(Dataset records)
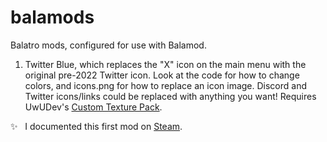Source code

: # balamods
Balatro mods, configured for use with Balamod.

1. Twitter Blue, which replaces the "X" icon on the main menu with the original pre-2022 Twitter icon.  Look at the code for how to change colors, and icons.png for how to replace an icon image.  Discord and Twitter icons/links could be replaced with anything you want!  Requires UwUDev's [Custom Texture Pack](https://github.com/UwUDev/balatro_mods/tree/main/custom_texture_pack/mods).

✨ &nbsp; I documented this first mod on [Steam](https://steamcommunity.com/sharedfiles/filedetails/?id=3175454527).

The task:
In your copy, every entry above must match word for word, and no picture may appear.

Output for this exercise:
Source code

: # balamods
Balatro mods, configured for use with Balamod.

1. Twitter Blue, which replaces the "X" icon on the main menu with the original pre-2022 Twitter icon.  Look at the code for how to change colors, and icons.png for how to replace an icon image.  Discord and Twitter icons/links could be replaced with anything you want!  Requires UwUDev's [Custom Texture Pack](https://github.com/UwUDev/balatro_mods/tree/main/custom_texture_pack/mods).

✨ &nbsp; I documented this first mod on [Steam](https://steamcommunity.com/sharedfiles/filedetails/?id=3175454527).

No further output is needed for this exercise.